YOUR OBJECTIVE »
What is the number of lines in the records that contain "merken"? Give only that number.
-*-*-
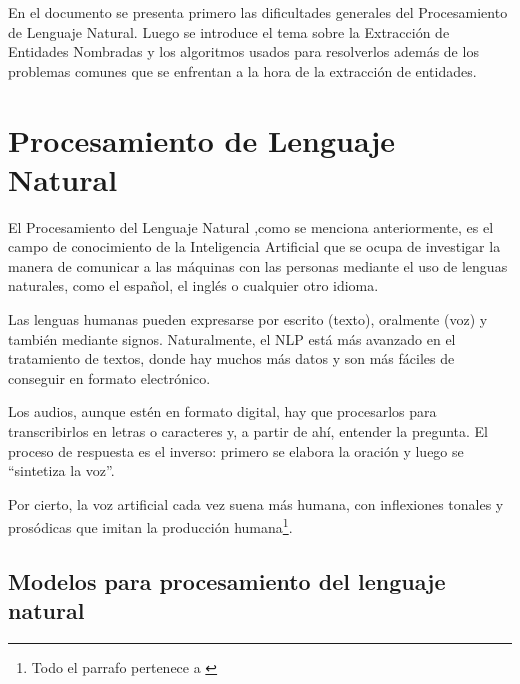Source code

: \documentclass[runningheads]{llncs}
\begin{document}
En el documento se presenta primero las dificultades generales del Procesamiento de Lenguaje Natural. Luego se introduce el tema sobre la Extracción de Entidades Nombradas y los algoritmos usados para resolverlos además de los problemas comunes que se enfrentan a la hora de la extracción de entidades.

\section{Procesamiento de Lenguaje Natural}

El Procesamiento del Lenguaje Natural ,como se menciona anteriormente, es el campo de conocimiento de la Inteligencia Artificial que se ocupa de investigar la manera de comunicar a las máquinas con las personas mediante el uso de lenguas naturales, como el español, el inglés o cualquier 
otro idioma.

Las lenguas humanas pueden expresarse por escrito (texto), oralmente (voz) y también mediante signos. Naturalmente, el NLP está más avanzado en el tratamiento de textos, donde hay muchos más datos y son más fáciles de conseguir en formato electrónico.

Los audios, aunque estén en formato digital, hay que procesarlos para transcribirlos en letras o caracteres y, a partir de ahí, entender la pregunta. El proceso de respuesta es el inverso: primero se elabora la oración y luego se “sintetiza la voz”.

Por cierto, la voz artificial cada vez suena más humana, con inflexiones tonales y prosódicas que imitan la producción humana\footnote{Todo el parrafo pertenece a \cite{nlp}}.



\subsection{Modelos para procesamiento del lenguaje natural}
\end{document}
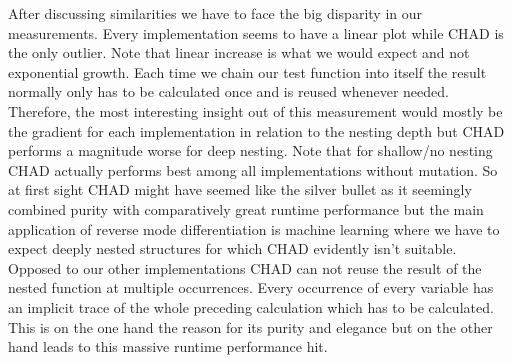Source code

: After discussing similarities we have to face the big disparity in our measurements. Every implementation seems to have a linear plot while CHAD is the only outlier. Note that linear increase is what we would expect and not exponential growth. Each time we chain our test function into itself the result normally only has to be calculated once and is reused whenever needed. Therefore, the most interesting insight out of this measurement would mostly be the gradient for each implementation in relation to the nesting depth but CHAD performs a magnitude worse for deep nesting. Note that for shallow/no nesting CHAD actually performs best among all implementations without mutation. So at first sight CHAD might have seemed like the silver bullet as it seemingly combined purity with comparatively great runtime performance but the main application of reverse mode differentiation is machine learning where we have to expect deeply nested structures for which CHAD evidently isn't suitable. Opposed to our other implementations CHAD can not reuse the result of the nested function at multiple occurrences. Every occurrence of every variable has an implicit trace of the whole preceding calculation which has to be calculated. This is on the one hand the reason for its purity and elegance but on the other hand leads to this massive runtime performance hit.

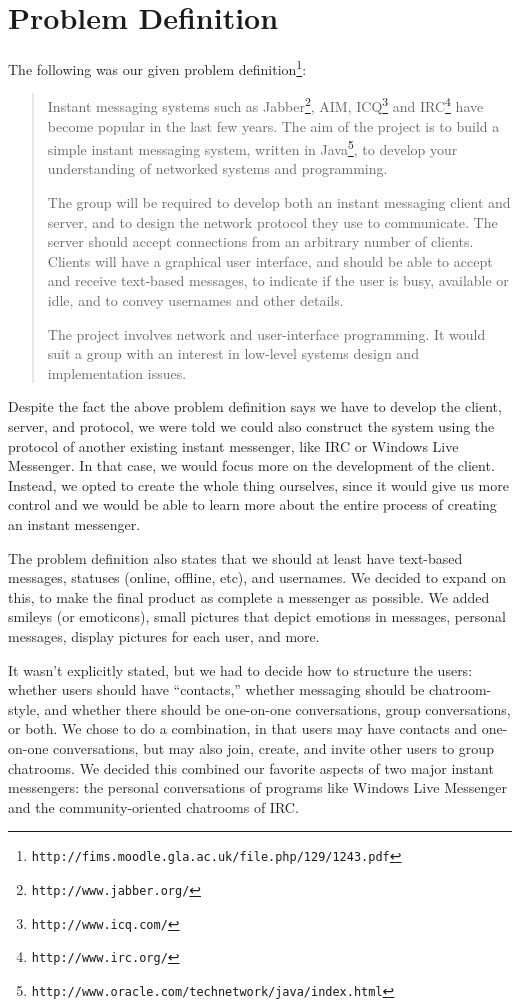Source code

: \section{Problem Definition}
The following was our given problem definition\footnote{\texttt{http://fims.moodle.gla.ac.uk/file.php/129/1243.pdf}}:

\begin{quote}
Instant messaging systems such as Jabber\footnote{\texttt{http://www.jabber.org/}}, AIM, ICQ\footnote{\texttt{http://www.icq.com/}} and IRC\footnote{\texttt{http://www.irc.org/}} have become popular in the last few years. The aim of the project is to build a simple instant messaging system, written in Java\footnote{\texttt{http://www.oracle.com/technetwork/java/index.html}}, to develop your understanding of networked systems and programming.

The group will be required to develop both an instant messaging client and server, and to design the network protocol they use to communicate. The server should accept connections from an arbitrary number of clients. Clients will have a graphical user interface, and should be able to accept and receive text-based messages, to indicate if the user is busy, available or idle, and to convey usernames and other details.

The project involves network and user-interface programming. It would suit a group with an interest in low-level systems design and implementation issues.
\end{quote}

Despite the fact the above problem definition says we have to develop the client, server, and protocol, we were told we could also construct the system using the protocol of another existing instant messenger, like IRC or Windows Live Messenger. In that case, we would focus more on the development of the client. Instead, we opted to create the whole thing ourselves, since it would give us more control and we would be able to learn more about the entire process of creating an instant messenger.

The problem definition also states that we should at least have text-based messages, statuses (online, offline, etc), and usernames. We decided to expand on this, to make the final product as complete a messenger as possible. We added smileys (or emoticons), small pictures that depict emotions in messages, personal messages, display pictures for each user, and more.

It wasn't explicitly stated, but we had to decide how to structure the users: whether users should have ``contacts,'' whether messaging should be chatroom-style, and whether there should be one-on-one conversations, group conversations, or both. We chose to do a combination, in that users may have contacts and one-on-one conversations, but may also join, create, and invite other users to group chatrooms. We decided this combined our favorite aspects of two major instant messengers: the personal conversations of programs like Windows Live Messenger and the community-oriented chatrooms of IRC.

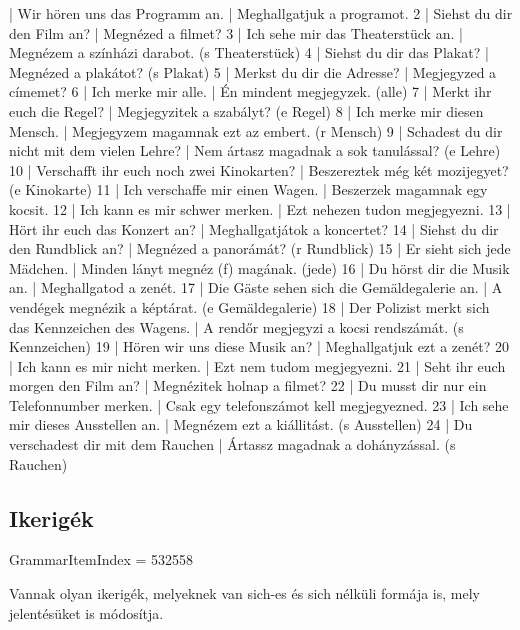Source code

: \documentclass{article}
\newenvironment{desc}{\verbatim}{\endverbatim}
\newenvironment{exmp}{\verbatim}{\endverbatim}
\begin{document}
\begin{exmp}
1 | Wir hören uns das Programm an. | Meghallgatjuk a programot.
2 | Siehst du dir den Film an? | Megnézed a filmet?
3 | Ich sehe mir das Theaterstück an. | Megnézem a színházi darabot. (s Theaterstück)
4 | Siehst du dir das Plakat? | Megnézed a plakátot? (s Plakat)
5 | Merkst du dir die Adresse? | Megjegyzed a címemet?
6 | Ich merke mir alle. | Én mindent megjegyzek. (alle)
7 | Merkt ihr euch die Regel? | Megjegyzitek a szabályt? (e Regel)
8 | Ich merke mir diesen Mensch. | Megjegyzem magamnak ezt az embert. (r Mensch)
9 | Schadest du dir nicht mit dem vielen Lehre? | Nem ártasz magadnak a sok tanulással? (e Lehre)
10 | Verschafft ihr euch noch zwei Kinokarten? | Beszereztek még két mozijegyet? (e Kinokarte)
11 | Ich verschaffe mir einen Wagen. | Beszerzek magamnak egy kocsit.
12 | Ich kann es mir schwer merken. | Ezt nehezen tudon megjegyezni.
13 | Hört ihr euch das Konzert an? | Meghallgatjátok a koncertet?
14 | Siehst du dir den Rundblick an? | Megnézed a panorámát? (r Rundblick)
15 | Er sieht sich jede Mädchen. | Minden lányt megnéz (f) magának. (jede)
16 | Du hörst dir die Musik an. | Meghallgatod a zenét.
17 | Die Gäste sehen sich die Gemäldegalerie an. | A vendégek megnézik a képtárat. (e Gemäldegalerie)
18 | Der Polizist merkt sich das Kennzeichen des Wagens. | A rendőr megjegyzi a kocsi rendszámát. (s Kennzeichen)
19 | Hören wir uns diese Musik an? | Meghallgatjuk ezt a zenét?
20 | Ich kann es mir nicht merken. | Ezt nem tudom megjegyezni.
21 | Seht ihr euch morgen den Film an? | Megnézitek holnap a filmet?
22 | Du musst dir nur ein Telefonnumber merken. | Csak egy telefonszámot kell megjegyezned.
23 | Ich sehe mir dieses Ausstellen an. | Megnézem ezt a kiállitást. (s Ausstellen)
24 | Du verschadest dir mit dem Rauchen | Ártassz magadnak a dohányzással. (s Rauchen)
\end{exmp}

\subsection{Ikerigék}

GrammarItemIndex = 532558

\begin{desc}
Vannak olyan ikerigék, melyeknek van sich-es és sich nélküli formája is, mely jelentésüket is módosítja.
\end{desc}

\begin{exmp}
\end{exmp}
\end{document}
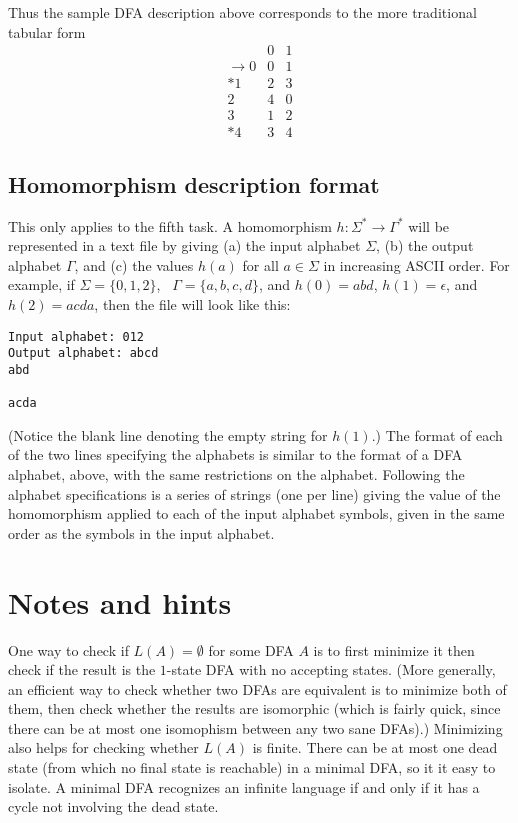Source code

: Thus the sample DFA description above corresponds to the more
traditional tabular form
\[ \begin{array}{r|cc}
& 0 & 1 \\ \hline
\rightarrow 0 & 0 & 1 \\
{*}1 & 2 & 3 \\
2 & 4 & 0 \\
3 & 1 & 2 \\
{*}4 & 3 & 4
\end{array} \]

\subsection*{Homomorphism description format}

This only applies to the fifth task.
A homomorphism $h:\Sigma^*\rightarrow\Gamma^*$ will be represented in
a text file by giving
(a) the input alphabet $\Sigma$,
(b) the output alphabet $\Gamma$, and
(c) the values $h(a)$ for all $a\in\Sigma$ in increasing ASCII order.
For example, if $\Sigma = \{0,1,2\}$, \ $\Gamma = \{a,b,c,d\}$,
and $h(0) = abd$, $h(1) = \epsilon$, and $h(2) = acda$, then the
file will look like this:
\begin{verbatim}
Input alphabet: 012
Output alphabet: abcd
abd

acda
\end{verbatim}
(Notice the blank line denoting the empty string for $h(1)$.)
The format of each of the two lines specifying the alphabets is similar
to the format of a DFA alphabet, above, with the same restrictions on
the alphabet.
Following the alphabet specifications is a series of strings (one per
line) giving the value of the homomorphism applied to each of the
input alphabet symbols, given in the same order as the symbols in the
input alphabet.

\section*{Notes and hints}

One way to check if $L(A)=\emptyset$ for some DFA $A$ is to first minimize
it then check if the result is the $1$-state DFA with no accepting states.
(More generally, an efficient way to check whether two DFAs are equivalent
is to minimize both of them, then check whether the results are isomorphic
(which is fairly quick, since there can be at most one isomophism between
any two sane DFAs).)
Minimizing also helps for checking whether $L(A)$ is finite.
There can be at most one dead state (from which no final state is reachable)
in a minimal DFA, so it it easy to isolate.
A minimal DFA recognizes an infinite language if and only if it has a
cycle not involving the dead state.

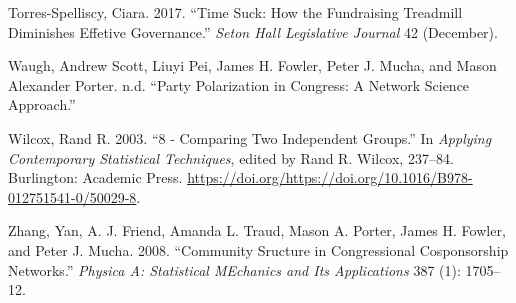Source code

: \documentclass[12pt,]{article}
\begin{document}
\leavevmode\hypertarget{ref-torres-spelliscy2017}{}%
Torres-Spelliscy, Ciara. 2017. ``Time Suck: How the Fundraising
Treadmill Diminishes Effetive Governance.'' \emph{Seton Hall Legislative
Journal} 42 (December).

\leavevmode\hypertarget{ref-waugh2009}{}%
Waugh, Andrew Scott, Liuyi Pei, James H. Fowler, Peter J. Mucha, and
Mason Alexander Porter. n.d. ``Party Polarization in Congress: A Network
Science Approach.''

\leavevmode\hypertarget{ref-wilcox2003}{}%
Wilcox, Rand R. 2003. ``8 - Comparing Two Independent Groups.'' In
\emph{Applying Contemporary Statistical Techniques}, edited by Rand R.
Wilcox, 237--84. Burlington: Academic Press.
\url{https://doi.org/https://doi.org/10.1016/B978-012751541-0/50029-8}.

\leavevmode\hypertarget{ref-zhang2008}{}%
Zhang, Yan, A. J. Friend, Amanda L. Traud, Mason A. Porter, James H.
Fowler, and Peter J. Mucha. 2008. ``Community Sructure in Congressional
Cosponsorship Networks.'' \emph{Physica A: Statistical MEchanics and Its
Applications} 387 (1): 1705--12.





\newpage
\singlespacing 
\end{document}
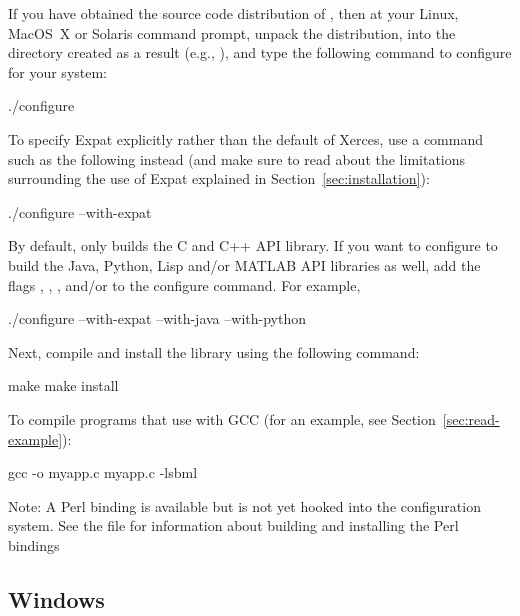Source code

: \documentclass{sbmlmanual}
\begin{document}
If you have obtained the source code distribution of \libsbml{}, then at
your Linux, MacOS~X or Solaris command prompt, unpack the distribution,
 into the directory created as a result (e.g.,
), and type the following command to configure
\libsbml{} for your system:

\begin{shellVerbatim}
  ./configure
\end{shellVerbatim}

To specify Expat explicitly rather than the \libsbml{} default of Xerces,
use a command such as the following instead (and make sure to read about
the limitations surrounding the use of Expat explained in
Section~\ref{sec:installation}):

\begin{shellVerbatim}
  ./configure --with-expat
\end{shellVerbatim}

By default, \libsbml{} only builds the C and C++ API library.  If you want
to configure \libsbml{} to build the Java, Python, Lisp and/or MATLAB API
libraries as well, add the flags ,
, , and/or  to
the configure command.  For example,

\begin{shellVerbatim}
  ./configure --with-expat --with-java --with-python
\end{shellVerbatim}

Next, compile and install the \libsbml{} library using the following command:

\begin{shellVerbatim}
  make
  make install
\end{shellVerbatim}

To compile programs that use \libsbml{} with GCC (for an example, see
Section~\ref{sec:read-example}):

\begin{shellVerbatim}
  gcc -o myapp.c myapp.c -lsbml
\end{shellVerbatim}

Note: A Perl binding is available but is not yet hooked into the
configuration system.  See the file  for
information about building and installing the Perl bindings


\subsection{Windows}
\end{document}
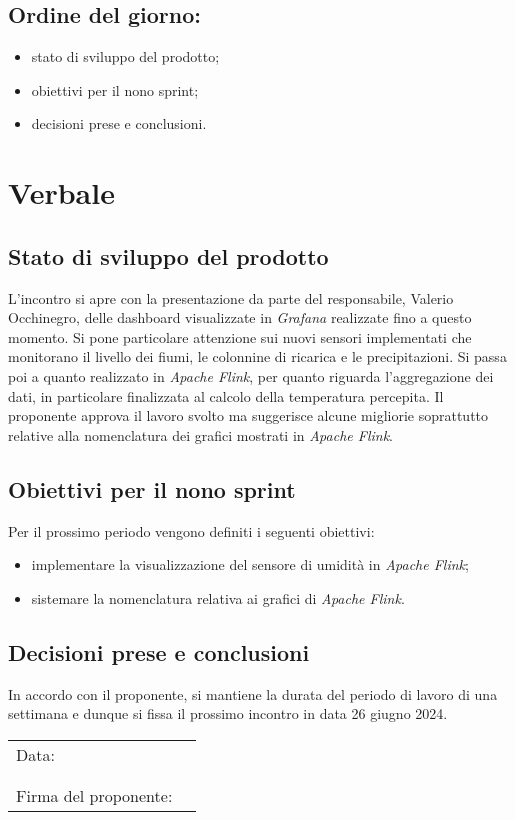 \documentclass[italian,12pt]{article}
\begin{document}
\subsection*{Ordine del giorno:}
\begin{itemize}
	\item stato di sviluppo del prodotto;
	\item obiettivi per il nono sprint;
	\item decisioni prese e conclusioni.
\end{itemize}

\newpage

\section{Verbale}

\subsection{Stato di sviluppo del prodotto}
L'incontro si apre con la presentazione da parte del responsabile, Valerio Occhinegro, delle dashboard visualizzate in \textit{Grafana} realizzate fino a questo momento. Si pone particolare attenzione sui nuovi sensori implementati che monitorano il livello dei fiumi, le colonnine di ricarica e le precipitazioni. Si passa poi a quanto realizzato in \textit{Apache Flink}, per quanto riguarda l'aggregazione dei dati, in particolare finalizzata al calcolo della temperatura percepita. Il proponente approva il lavoro svolto ma suggerisce alcune migliorie soprattutto relative alla nomenclatura dei grafici mostrati in \textit{Apache Flink}.

\subsection{Obiettivi per il nono sprint}
Per il prossimo periodo vengono definiti i seguenti obiettivi:
\begin{itemize}
	\item implementare la visualizzazione del sensore di umidità in \textit{Apache Flink};
	\item sistemare la nomenclatura relativa ai grafici di \textit{Apache Flink}.
\end{itemize}

\subsection{Decisioni prese e conclusioni}
In accordo con il proponente, si mantiene la durata del periodo di lavoro di una settimana e dunque si fissa il prossimo incontro in data
26 giugno 2024.

\begin{table}[b]
	\begin{tabular}{@{}p{5cm}p{10cm}@{}}
		Data:                 & \hrulefill \\
		                      &            \\
		                      &            \\
		Firma del proponente: & \hrulefill \\
	\end{tabular}
\end{table}
\end{document}
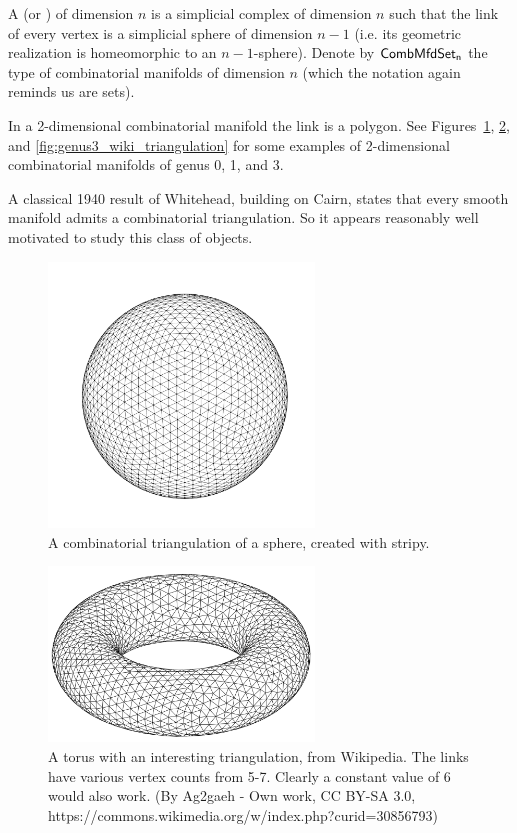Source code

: \begin{mydef}
A  (or ) of dimension \( n \) is a simplicial complex of dimension \( n \) such that the link of every vertex is a simplicial sphere of dimension \( n-1 \) (i.e. its geometric realization is homeomorphic to an \( n-1 \)-sphere). Denote by \( \mathsf{CombMfdSet_n} \) the type of combinatorial manifolds of dimension \( n \) (which the notation again reminds us are sets).
\end{mydef}

In a 2-dimensional combinatorial manifold the link is a polygon. See Figures~\ref{fig:sphere_triangulation}, \ref{fig:torus_wiki_triangulation}, and \ref{fig:genus3_wiki_triangulation} for some examples of 2-dimensional combinatorial manifolds of genus 0, 1, and 3.

A classical 1940 result of Whitehead, building on Cairn, states that every smooth manifold admits a combinatorial triangulation\cite{whitehead_triangulation}. So it appears reasonably well motivated to study this class of objects.

\begin{figure}[htbp]
\centering
\includegraphics[width=200pt]{triangulated_sphere.pdf}
\caption{A combinatorial triangulation of a sphere, created with stripy.}
\label{fig:sphere_triangulation}
\end{figure}

\begin{figure}[htbp]
\centering
\includegraphics[width=200pt]{Torus-triang.png}
\caption{A torus with an interesting triangulation, from Wikipedia. The links have various vertex counts from 5-7. Clearly a constant value of 6 would also work. (By Ag2gaeh - Own work, CC BY-SA 3.0, https://commons.wikimedia.org/w/index.php?curid=30856793)}
\label{fig:torus_wiki_triangulation}
\end{figure}

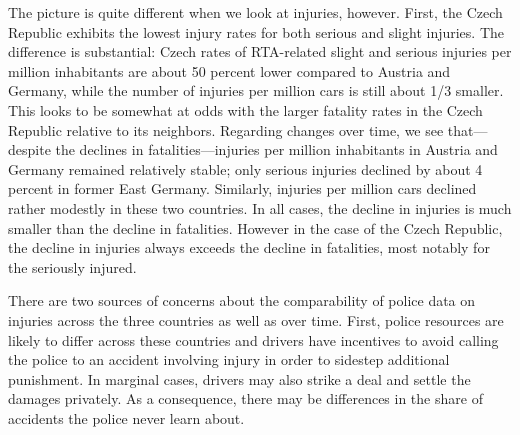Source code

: \documentclass[12pt]{article}
\begin{document}
The picture is quite different when we look at injuries, however. First, the
Czech Republic exhibits the lowest injury rates for both serious and slight
injuries. The difference is substantial: Czech rates of RTA-related slight and
serious injuries per million inhabitants are about 50 percent lower compared to
Austria and Germany, while the number of injuries per million cars is still
about 1/3 smaller. This looks to be somewhat at odds with the  larger fatality
rates in the Czech Republic relative to its neighbors.  Regarding changes over
time, we see that---despite the declines in fatalities---injuries per million
inhabitants in Austria and Germany remained relatively stable; only serious
injuries declined by about 4 percent in former East Germany.  Similarly,
injuries per million cars declined rather modestly in these two countries. In
all cases, the decline in injuries is much smaller than the decline in
fatalities.  However in the case of the Czech Republic, the decline in injuries
always exceeds the decline in fatalities, most notably for the seriously
injured. 

There are two sources of concerns about the comparability of police data on
injuries across the three countries as well as over time. First, police
resources are likely to differ across these countries and drivers have
incentives to avoid calling the police to an accident involving injury in order
to sidestep additional punishment. In marginal cases, drivers may also strike a
deal and settle the damages privately. As a consequence, there may be
differences in the share of accidents the police never learn about.
\end{document}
-*-*-
YOUR RESPONSE »
3